Climate on land appears to be much more variable than currently simulated in climate models. The reason for this is the oceanic influence, which shapes the fluctuations in land temperature on long time scales. This is the conclusion suggested by a new study published in the scientific journal Nature Geoscience. Scientists from the Alfred Wegener Institute in Potsdam and MARUM – Center for Amrine Environmental Sciences at the University of Bremen used thousands of pollen records to create for the first time a map of the strength of regional temperature fluctuations over the last 8,000 years. The consequence: In addition to anthropogenic warming additional changes in regional climates are expected due to natural variability.

The study of past climate is crucial in understanding how climate changes naturally through time and thus in defining the background context against which anthropogenic global warming takes place. To study long-term temperature variability before thermometers were invented, indirect recorders of past climate variations, so called ‘climate proxies’ are used. Plants leave behind in lake sediments traces of their presence in the form of pollen grains, which once compiled provide snapshots of past ecological composition, thus tracking vegetation changes along with climate changes. 

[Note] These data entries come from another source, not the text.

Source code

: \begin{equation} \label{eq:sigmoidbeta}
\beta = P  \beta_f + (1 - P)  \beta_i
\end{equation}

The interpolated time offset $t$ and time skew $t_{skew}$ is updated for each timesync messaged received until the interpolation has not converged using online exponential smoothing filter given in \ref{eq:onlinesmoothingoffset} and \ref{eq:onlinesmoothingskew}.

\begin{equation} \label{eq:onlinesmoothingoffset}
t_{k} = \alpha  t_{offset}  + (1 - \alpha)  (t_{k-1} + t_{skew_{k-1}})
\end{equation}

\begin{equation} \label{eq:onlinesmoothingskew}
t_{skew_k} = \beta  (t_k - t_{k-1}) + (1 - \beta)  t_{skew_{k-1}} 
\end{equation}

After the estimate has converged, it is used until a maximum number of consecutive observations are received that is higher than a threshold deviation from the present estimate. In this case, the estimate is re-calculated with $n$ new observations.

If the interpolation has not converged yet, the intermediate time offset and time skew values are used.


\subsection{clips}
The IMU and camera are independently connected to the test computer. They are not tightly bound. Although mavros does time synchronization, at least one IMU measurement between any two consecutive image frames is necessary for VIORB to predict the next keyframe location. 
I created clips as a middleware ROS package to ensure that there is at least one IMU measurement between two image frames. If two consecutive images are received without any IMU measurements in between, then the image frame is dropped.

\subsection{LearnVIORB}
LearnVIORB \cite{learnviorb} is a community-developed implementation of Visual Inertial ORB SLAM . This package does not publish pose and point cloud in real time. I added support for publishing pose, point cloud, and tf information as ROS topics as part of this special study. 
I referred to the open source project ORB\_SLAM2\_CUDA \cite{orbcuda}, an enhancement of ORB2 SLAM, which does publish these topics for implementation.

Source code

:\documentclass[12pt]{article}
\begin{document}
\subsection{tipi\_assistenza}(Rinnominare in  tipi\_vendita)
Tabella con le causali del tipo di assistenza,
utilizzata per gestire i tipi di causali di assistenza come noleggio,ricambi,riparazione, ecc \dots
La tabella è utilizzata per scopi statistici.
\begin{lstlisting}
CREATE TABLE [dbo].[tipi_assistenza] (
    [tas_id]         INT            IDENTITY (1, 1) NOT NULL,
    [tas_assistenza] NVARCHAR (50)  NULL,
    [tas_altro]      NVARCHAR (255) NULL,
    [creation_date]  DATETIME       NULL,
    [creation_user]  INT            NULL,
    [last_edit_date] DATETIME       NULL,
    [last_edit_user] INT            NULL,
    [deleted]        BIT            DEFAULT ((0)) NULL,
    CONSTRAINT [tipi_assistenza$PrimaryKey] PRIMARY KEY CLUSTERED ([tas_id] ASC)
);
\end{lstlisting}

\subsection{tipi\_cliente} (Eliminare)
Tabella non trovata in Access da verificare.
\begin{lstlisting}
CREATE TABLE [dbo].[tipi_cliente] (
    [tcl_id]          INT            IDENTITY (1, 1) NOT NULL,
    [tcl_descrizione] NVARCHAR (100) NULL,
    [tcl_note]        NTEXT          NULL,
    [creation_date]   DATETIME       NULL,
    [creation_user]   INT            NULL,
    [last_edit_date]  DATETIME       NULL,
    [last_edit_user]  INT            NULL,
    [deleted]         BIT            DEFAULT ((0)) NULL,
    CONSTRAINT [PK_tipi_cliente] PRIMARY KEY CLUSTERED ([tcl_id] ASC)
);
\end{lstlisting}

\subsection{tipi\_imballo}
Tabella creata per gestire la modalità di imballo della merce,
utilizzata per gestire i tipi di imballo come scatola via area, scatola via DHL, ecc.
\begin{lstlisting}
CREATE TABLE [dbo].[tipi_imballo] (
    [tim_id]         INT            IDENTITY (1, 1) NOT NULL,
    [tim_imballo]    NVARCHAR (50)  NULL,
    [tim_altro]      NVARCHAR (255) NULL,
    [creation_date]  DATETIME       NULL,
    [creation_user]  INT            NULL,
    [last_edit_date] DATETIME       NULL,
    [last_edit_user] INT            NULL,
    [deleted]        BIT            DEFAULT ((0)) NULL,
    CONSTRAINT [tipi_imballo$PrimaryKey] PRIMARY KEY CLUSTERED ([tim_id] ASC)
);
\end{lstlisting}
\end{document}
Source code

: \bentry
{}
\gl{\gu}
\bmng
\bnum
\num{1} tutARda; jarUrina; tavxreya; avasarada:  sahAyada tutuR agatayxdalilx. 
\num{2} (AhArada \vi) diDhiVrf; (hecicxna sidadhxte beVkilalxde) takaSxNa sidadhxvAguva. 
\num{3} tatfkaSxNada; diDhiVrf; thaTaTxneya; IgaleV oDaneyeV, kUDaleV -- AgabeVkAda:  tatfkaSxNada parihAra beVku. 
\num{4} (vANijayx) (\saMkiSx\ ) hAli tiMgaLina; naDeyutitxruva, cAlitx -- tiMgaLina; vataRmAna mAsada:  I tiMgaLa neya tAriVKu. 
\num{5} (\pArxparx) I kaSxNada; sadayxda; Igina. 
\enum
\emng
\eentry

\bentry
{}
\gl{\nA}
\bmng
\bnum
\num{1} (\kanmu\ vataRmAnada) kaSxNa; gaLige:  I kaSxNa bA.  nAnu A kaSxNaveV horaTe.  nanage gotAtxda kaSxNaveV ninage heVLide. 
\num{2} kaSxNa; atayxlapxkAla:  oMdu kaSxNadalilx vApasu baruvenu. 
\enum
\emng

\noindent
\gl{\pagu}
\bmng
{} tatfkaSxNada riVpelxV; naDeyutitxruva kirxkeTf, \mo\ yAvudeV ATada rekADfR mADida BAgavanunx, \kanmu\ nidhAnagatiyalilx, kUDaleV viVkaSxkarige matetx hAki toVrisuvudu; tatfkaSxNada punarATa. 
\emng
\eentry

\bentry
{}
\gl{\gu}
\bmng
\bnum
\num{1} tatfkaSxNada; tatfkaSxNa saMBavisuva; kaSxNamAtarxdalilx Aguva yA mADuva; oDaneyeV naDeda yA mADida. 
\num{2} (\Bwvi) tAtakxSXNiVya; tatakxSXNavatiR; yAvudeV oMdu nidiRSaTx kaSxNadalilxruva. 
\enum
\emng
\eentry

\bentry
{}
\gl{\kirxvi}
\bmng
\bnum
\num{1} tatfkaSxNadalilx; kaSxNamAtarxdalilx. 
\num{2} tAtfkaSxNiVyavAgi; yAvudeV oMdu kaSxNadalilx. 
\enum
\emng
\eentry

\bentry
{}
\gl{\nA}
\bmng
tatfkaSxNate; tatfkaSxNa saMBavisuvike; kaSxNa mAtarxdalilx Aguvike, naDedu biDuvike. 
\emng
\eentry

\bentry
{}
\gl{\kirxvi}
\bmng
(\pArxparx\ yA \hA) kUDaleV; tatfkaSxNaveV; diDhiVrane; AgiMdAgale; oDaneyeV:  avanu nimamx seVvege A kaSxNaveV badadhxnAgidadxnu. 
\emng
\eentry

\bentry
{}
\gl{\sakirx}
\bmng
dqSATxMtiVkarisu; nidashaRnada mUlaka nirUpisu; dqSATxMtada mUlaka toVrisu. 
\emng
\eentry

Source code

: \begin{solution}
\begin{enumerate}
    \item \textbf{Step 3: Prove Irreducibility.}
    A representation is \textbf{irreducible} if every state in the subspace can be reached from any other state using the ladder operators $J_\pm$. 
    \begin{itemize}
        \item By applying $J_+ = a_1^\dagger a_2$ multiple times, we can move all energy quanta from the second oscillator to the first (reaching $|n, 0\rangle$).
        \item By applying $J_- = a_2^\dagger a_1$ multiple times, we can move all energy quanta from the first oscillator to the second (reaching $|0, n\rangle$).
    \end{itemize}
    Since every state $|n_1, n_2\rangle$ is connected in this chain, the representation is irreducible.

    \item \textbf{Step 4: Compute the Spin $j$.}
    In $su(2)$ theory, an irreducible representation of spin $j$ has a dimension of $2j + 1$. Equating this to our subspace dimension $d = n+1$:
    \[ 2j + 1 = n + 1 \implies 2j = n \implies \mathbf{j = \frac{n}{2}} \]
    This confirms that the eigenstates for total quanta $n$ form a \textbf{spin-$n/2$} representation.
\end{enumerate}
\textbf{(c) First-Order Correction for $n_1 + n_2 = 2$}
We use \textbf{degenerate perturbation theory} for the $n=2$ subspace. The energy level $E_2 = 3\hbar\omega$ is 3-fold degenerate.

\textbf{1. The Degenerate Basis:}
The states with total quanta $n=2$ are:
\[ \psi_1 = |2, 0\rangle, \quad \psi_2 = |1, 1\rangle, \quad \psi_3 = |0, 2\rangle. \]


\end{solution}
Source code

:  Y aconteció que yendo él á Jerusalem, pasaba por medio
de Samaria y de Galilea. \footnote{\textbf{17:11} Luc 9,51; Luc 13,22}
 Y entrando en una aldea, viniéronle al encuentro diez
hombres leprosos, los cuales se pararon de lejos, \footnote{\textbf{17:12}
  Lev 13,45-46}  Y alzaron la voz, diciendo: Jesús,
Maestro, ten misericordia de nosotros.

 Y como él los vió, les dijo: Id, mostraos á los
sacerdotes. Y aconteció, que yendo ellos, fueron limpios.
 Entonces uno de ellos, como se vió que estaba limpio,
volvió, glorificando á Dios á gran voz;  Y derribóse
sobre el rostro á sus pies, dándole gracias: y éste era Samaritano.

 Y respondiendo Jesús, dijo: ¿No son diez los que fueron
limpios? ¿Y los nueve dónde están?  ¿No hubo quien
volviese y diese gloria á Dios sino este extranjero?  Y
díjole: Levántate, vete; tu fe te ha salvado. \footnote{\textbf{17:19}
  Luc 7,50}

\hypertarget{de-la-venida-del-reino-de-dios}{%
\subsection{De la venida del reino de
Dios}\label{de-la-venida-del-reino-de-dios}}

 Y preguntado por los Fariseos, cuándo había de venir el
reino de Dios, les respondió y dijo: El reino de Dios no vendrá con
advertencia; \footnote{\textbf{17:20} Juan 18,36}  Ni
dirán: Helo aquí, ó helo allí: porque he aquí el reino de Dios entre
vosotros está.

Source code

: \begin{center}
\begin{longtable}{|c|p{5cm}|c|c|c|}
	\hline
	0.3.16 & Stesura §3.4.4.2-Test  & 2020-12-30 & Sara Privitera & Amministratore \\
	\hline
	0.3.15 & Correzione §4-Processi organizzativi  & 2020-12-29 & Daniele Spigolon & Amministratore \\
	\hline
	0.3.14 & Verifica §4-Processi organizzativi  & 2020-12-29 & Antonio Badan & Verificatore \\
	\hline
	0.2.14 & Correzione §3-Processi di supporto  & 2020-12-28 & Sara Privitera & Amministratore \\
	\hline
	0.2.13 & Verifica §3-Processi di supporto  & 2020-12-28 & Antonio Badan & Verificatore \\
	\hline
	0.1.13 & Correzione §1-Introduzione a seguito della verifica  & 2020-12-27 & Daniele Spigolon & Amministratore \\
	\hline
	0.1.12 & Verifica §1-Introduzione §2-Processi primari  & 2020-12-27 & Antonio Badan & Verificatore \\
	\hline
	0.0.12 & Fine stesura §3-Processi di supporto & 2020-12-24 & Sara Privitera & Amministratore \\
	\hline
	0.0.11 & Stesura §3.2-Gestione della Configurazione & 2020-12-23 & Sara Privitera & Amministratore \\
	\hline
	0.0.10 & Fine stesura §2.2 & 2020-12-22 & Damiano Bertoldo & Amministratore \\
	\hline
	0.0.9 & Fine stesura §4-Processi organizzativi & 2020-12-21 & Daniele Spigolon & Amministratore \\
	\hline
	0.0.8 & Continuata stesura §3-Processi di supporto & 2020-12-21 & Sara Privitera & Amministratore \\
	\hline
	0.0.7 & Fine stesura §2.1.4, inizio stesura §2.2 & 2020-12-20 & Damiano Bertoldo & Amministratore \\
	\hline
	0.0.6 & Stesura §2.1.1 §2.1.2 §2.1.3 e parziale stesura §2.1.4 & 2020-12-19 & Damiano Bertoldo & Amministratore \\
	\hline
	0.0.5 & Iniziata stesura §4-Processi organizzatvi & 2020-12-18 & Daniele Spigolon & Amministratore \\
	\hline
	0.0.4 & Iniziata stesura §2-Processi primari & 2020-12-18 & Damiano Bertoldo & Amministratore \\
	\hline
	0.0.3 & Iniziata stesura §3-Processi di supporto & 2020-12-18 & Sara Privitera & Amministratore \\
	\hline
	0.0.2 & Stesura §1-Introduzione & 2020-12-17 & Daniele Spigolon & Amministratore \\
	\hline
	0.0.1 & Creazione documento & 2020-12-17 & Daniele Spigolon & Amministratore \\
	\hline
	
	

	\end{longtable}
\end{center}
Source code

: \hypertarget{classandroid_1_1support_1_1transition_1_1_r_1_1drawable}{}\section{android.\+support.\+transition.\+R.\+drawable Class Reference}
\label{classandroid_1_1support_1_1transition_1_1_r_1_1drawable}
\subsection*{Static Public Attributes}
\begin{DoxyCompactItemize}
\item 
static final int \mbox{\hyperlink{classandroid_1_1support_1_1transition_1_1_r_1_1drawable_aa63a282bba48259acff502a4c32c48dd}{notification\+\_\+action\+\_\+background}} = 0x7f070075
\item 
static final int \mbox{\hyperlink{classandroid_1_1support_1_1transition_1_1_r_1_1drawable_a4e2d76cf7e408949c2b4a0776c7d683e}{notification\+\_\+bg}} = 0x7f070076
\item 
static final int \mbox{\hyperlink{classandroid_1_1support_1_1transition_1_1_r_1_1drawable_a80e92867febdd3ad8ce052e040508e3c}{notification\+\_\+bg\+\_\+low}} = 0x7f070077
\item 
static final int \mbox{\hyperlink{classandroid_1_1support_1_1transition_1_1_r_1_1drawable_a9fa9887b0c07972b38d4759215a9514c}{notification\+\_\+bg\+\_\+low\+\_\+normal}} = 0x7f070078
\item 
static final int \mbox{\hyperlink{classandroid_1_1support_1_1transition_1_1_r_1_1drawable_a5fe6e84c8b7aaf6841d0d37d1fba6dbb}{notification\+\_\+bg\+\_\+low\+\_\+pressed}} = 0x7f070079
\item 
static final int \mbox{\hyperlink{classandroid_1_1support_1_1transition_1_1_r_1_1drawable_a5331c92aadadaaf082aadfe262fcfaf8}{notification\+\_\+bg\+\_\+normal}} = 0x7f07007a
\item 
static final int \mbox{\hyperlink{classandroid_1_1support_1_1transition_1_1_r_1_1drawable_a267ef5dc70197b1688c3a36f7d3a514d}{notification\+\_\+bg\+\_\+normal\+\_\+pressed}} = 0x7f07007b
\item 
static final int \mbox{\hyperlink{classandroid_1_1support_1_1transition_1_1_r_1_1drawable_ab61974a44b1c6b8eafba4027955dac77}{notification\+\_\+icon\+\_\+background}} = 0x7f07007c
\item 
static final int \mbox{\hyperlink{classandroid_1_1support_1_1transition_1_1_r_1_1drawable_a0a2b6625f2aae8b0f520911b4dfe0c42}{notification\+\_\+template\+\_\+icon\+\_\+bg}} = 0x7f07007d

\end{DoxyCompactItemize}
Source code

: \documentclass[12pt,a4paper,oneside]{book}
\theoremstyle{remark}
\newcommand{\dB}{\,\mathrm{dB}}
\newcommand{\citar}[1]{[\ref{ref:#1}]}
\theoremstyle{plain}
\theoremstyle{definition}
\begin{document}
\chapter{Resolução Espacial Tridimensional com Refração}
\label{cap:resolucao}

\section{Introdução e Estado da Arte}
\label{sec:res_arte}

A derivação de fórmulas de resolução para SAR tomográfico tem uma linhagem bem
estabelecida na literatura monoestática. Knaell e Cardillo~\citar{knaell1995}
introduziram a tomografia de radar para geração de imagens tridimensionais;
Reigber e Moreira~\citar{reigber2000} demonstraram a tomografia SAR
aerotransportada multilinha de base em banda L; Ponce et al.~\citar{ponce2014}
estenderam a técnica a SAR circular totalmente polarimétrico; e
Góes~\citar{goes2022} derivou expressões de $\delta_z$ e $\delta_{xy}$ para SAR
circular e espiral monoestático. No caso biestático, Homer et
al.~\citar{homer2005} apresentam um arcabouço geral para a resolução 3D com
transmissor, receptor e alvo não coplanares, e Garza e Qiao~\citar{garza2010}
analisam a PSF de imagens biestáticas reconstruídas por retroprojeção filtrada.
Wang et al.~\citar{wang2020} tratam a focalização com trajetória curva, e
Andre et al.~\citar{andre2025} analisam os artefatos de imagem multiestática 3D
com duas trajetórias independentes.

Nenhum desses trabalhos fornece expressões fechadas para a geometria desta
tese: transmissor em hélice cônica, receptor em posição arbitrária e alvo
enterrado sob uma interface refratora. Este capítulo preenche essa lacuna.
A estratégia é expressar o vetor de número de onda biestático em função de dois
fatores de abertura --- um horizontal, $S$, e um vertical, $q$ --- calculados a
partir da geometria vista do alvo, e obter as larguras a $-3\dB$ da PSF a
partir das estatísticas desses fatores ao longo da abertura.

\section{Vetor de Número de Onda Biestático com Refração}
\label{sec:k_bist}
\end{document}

“Thousands of pollen records have been compiled over the world and we have gathered them in a single database,” explains Prof. Ulrike Herzschuh, of the Alfred Wegener Institute, Helmholtz Centre for Polar and Marine Research (AWI). “If you want to study long-term variability over land, pollen records are essential. They provide extensive spatial coverage of past terrestrial vegetation and climate changes like no other archives since they are found anywhere where vegetation grows, or was growing in the past.” Lead author Dr. Raphaël Hébert and his colleagues analyzed this database together with temperature measurements and measured retrospectively how much the regional temperature temporally varies over years to millennia.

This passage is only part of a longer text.